Great soil profile showing the burial of an old soil (reddish-grey) formed on a basalt flow. The soil surface was buried by volcanic ash ejected during the cataclysmic eruption of Mt.Mazama (Crater lake. Photo taken near Cougar Ridge, Eagle Cap Wilderness,Summer 2015.

Great soil profile showing the burial of an old soil (reddish-grey) formed on a basalt flow. The soil surface was buried by volcanic ash ejected during the cataclysmic eruption of Mt. Mazama which is now Crater lake. (Eagle Cap Wilderness, Summer 2015)

12cm is of soil is precariously protected from alpine winds by a thin gravel mulch (Summer 2015).

12cm is of soil is precariously protected from alpine winds by a thin gravel mulch (Summer 2015).

 

 

 

 

 

 

 

 

 

Even though humans rely on soils for our health and comfort, we too often take soil for granted. But our guest reminds us exactly how essential soils are to life! Vance Almquist is a PhD student joining us from the Crops and Soil Science Department, in the College of Agricultural Sciences, and focuses on how soils develop in wildland environments, as well as how to read soils in order to understand its historical record keeping. Vance is also known as a soil pedologist, or someone who studies soil genesis, its transformations, and specializes in how to read the language of soil horizons. You might ask, ‘why do we need to know the history of a soil in order to use it?’

Human society developed in the ‘Cradle of Civilization’, an area known as the Fertile Crescent because (as you guessed it) the soils were extraordinary fertile! To practice higher-level agriculture, early settlers built levees to block the floodwaters. But when they prevented the annual floods soils were no longer getting enough nutrients, salts started to build up, and eventually it lead to a collapse of civilizations. If only they understood the soils’ history, they would’ve know the annual floods are essential to maintaining their prosperous way of life. If we know how soils develop, and how to read them, these are the kinds of problems we can avoid in the future.

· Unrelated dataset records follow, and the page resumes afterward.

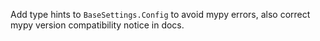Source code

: Add type hints to `BaseSettings.Config` to avoid mypy errors, also correct mypy version compatibility notice in docs.
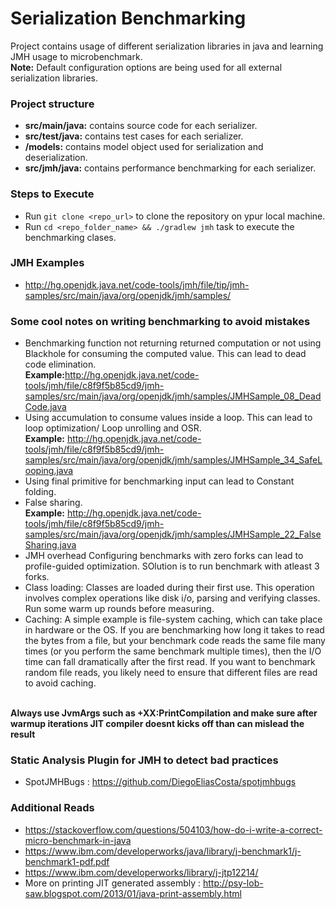 # Serialization Benchmarking
Project contains usage of different serialization libraries in java and learning JMH usage to microbenchmark.<br>
<b>Note:</b> Default configuration options are being used for all external serialization libraries.

### Project structure
 - <b>src/main/java:</b> contains source code for each serializer.
 - <b>src/test/java:</b> contains test cases for each serializer.
  -  <b>/models:</b> contains model object used for serialization and deserialization.
 - <b>src/jmh/java:</b> contains performance benchmarking  for each serializer.

### Steps to Execute
 - Run `git clone <repo_url>` to clone the repository on ypur local machine.
 - Run `cd <repo_folder_name> && ./gradlew jmh` task to execute the benchmarking clases.

### JMH Examples
- http://hg.openjdk.java.net/code-tools/jmh/file/tip/jmh-samples/src/main/java/org/openjdk/jmh/samples/

### Some cool notes on writing benchmarking to avoid mistakes
-  Benchmarking function not returning returned computation or not using Blackhole for consuming the computed value. This can lead to dead code elimination.<br>
<b>Example:</b>http://hg.openjdk.java.net/code-tools/jmh/file/c8f9f5b85cd9/jmh-samples/src/main/java/org/openjdk/jmh/samples/JMHSample_08_DeadCode.java
- Using accumulation to consume values inside a loop. This can lead to loop optimization/ Loop unrolling and OSR.<br>
<b>Example:</b>
http://hg.openjdk.java.net/code-tools/jmh/file/c8f9f5b85cd9/jmh-samples/src/main/java/org/openjdk/jmh/samples/JMHSample_34_SafeLooping.java
- Using final primitive for benchmarking input can lead to Constant folding.
- False sharing.<br><b>Example:</b> http://hg.openjdk.java.net/code-tools/jmh/file/c8f9f5b85cd9/jmh-samples/src/main/java/org/openjdk/jmh/samples/JMHSample_22_FalseSharing.java
- JMH overhead Configuring benchmarks with zero forks can lead to profile-guided optimization. SOlution is to run benchmark with atleast 3 forks.
- Class loading: Classes are loaded during their first use. This operation involves complex operations like disk i/o, parsing and verifying classes. Run some warm up rounds before measuring.
- Caching: A simple example is file-system caching, which can take place in hardware or the OS. If you are benchmarking how long it takes to read the bytes from a file, but your benchmark code reads the same file many times (or you perform the same benchmark multiple times), then the I/O time can fall dramatically after the first read. If you want to benchmark random file reads, you likely need to ensure that different files are read to avoid caching.
<br>
<b>Always use JvmArgs such as +XX:PrintCompilation and make sure after warmup iterations JIT compiler doesnt kicks off than can mislead the result</b>

### Static Analysis Plugin for JMH to detect bad practices
- SpotJMHBugs : https://github.com/DiegoEliasCosta/spotjmhbugs

### Additional Reads
- https://stackoverflow.com/questions/504103/how-do-i-write-a-correct-micro-benchmark-in-java
- https://www.ibm.com/developerworks/java/library/j-benchmark1/j-benchmark1-pdf.pdf
- https://www.ibm.com/developerworks/library/j-jtp12214/
- More on printing JIT generated assembly :  http://psy-lob-saw.blogspot.com/2013/01/java-print-assembly.html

Hiking toward China Cap in the Eagle Cap Wilderness to describe and map soils (Summer 2016)

Hiking toward China Cap in the Eagle Cap Wilderness to describe and map soils (Summer 2016)

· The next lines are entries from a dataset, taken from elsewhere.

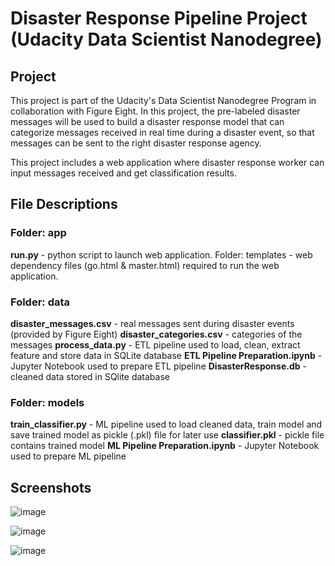 # Disaster Response Pipeline Project (Udacity Data Scientist Nanodegree)

## Project
This project is part of the Udacity's Data Scientist Nanodegree Program in collaboration with Figure Eight. In this project, the pre-labeled disaster messages will be used to build a disaster response model that can categorize messages received in real time during a disaster event, so that messages can be sent to the right disaster response agency.

This project includes a web application where disaster response worker can input messages received and get classification results. 

## File Descriptions

### Folder: app
**run.py** - python script to launch web application.
Folder: templates - web dependency files (go.html & master.html) required to run the web application.

### Folder: data
**disaster_messages.csv** - real messages sent during disaster events (provided by Figure Eight)
**disaster_categories.csv** - categories of the messages
**process_data.py** - ETL pipeline used to load, clean, extract feature and store data in SQLite database
**ETL Pipeline Preparation.ipynb** - Jupyter Notebook used to prepare ETL pipeline
**DisasterResponse.db** - cleaned data stored in SQlite database

### Folder: models
**train_classifier.py** - ML pipeline used to load cleaned data, train model and save trained model as pickle (.pkl) file for later use
**classifier.pkl** - pickle file contains trained model
**ML Pipeline Preparation.ipynb** - Jupyter Notebook used to prepare ML pipeline

## Screenshots
![image](https://user-images.githubusercontent.com/80202343/186523590-8ca544dd-f8aa-48a6-98d9-4686a82ab96f.png)

![image](https://user-images.githubusercontent.com/80202343/186523802-cdae1330-f24d-40f8-ab66-9982c98265fb.png)


![image](https://user-images.githubusercontent.com/80202343/186523211-713887f1-8bec-4e54-881d-bc43371c3eae.png)
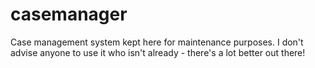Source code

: # casemanager
Case management system kept here for maintenance purposes. I don't advise anyone to use it who isn't already  - there's a lot better out there!
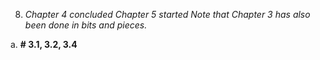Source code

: 8. _Chapter 4 concluded Chapter 5 started Note that Chapter 3 has also been done in bits and pieces._

a. **# 3.1, 3.2, 3.4**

Vance grew up in Utah and before yearning to be a soil scientist he worked at a brewery, trained dogs, and is a master forklift driver. High school was never terribly fun because nothing really challenged him, but he continued to enroll in classes at the local community college. He was really turned onto botany because he always went mushroom hunting as a kid and he saw the practical application of knowing which plants we share the world with. Then he realized how soil science was at the intersection of biology, chemistry, and physics. Here he found his calling because he also noticed how much our economy was overlooking the usefulness of soils and wanted to continue to explore this idea further in graduate school.

Not only can understanding soils avert disasters, but ranges of scientific disciplines are dependent on soils. A botanist can be interested in finding rare flowers, a hydrologist is interested in finding out how much sediment is mucking up the streams, and a meteorologist wants to know how much CO2 is released into atmosphere. Specific soil properties are needed for certain plants to grow, some soils erode faster than others, and soils can become a source, instead of a sink, of CO2 emissions! Soils are integrators of many scientific disciplines and I hope you join us to discuss this with Vance. You can tune in on Sunday November 20th at 7PM on 88.7FM or listen live here.

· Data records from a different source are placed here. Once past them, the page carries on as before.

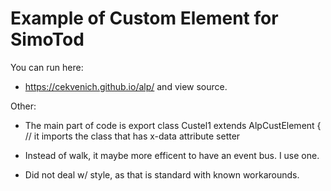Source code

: ﻿
# Example of Custom Element for SimoTod 

You can run here:
- https://cekvenich.github.io/alp/
and view source.


Other:
- The main part of code is export class Custel1 extends AlpCustElement { // it imports the class that has x-data attribute setter

- Instead of walk, it maybe more efficent to have an event bus. 
I use one.

- Did not deal w/ style, as that is standard with known workarounds.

Mosquito soup in the Brazilian rainforest

Fieldwork in the Brazilian Amazonia meant continuously trying to outsmart their savviest opponents…ants!

Fieldwork in the Brazilian Amazonia meant continuously trying to outsmart their savviest opponents…ants!

Deforestation in Brazil due to cultivation of monoculture crops, such as soybean, has profoundly impacted wildlife populations. In the lab of Taal Levi in the Department of Fisheries and Wildlife, wildlife biologist Aimee Massey has adopted a quantitative approach to studying this impact. During her first and second year of graduate school, Aimee traveled to Brazil for fieldwork and data collection, collaborating with researchers from Brazil and the UK. During this trip, she collected 70,000 biting flies, including mosquitoes and sandflies, by engineering 200 fly traps constructed from 2-liter soda bottles, netting, and rotting beef. Aimee installed biting traps throughout 40 individual forest patches, which are regions delineated by their physical characteristics, ranging approximately in size from the OSU campus to the state of Rhode Island.

Who knew fieldwork could be such a balancing act?!…especially when trying to avoid poisonous insects and thorns. Let’s hope the next branch Aimee reaches for is not of the slithering snake kind!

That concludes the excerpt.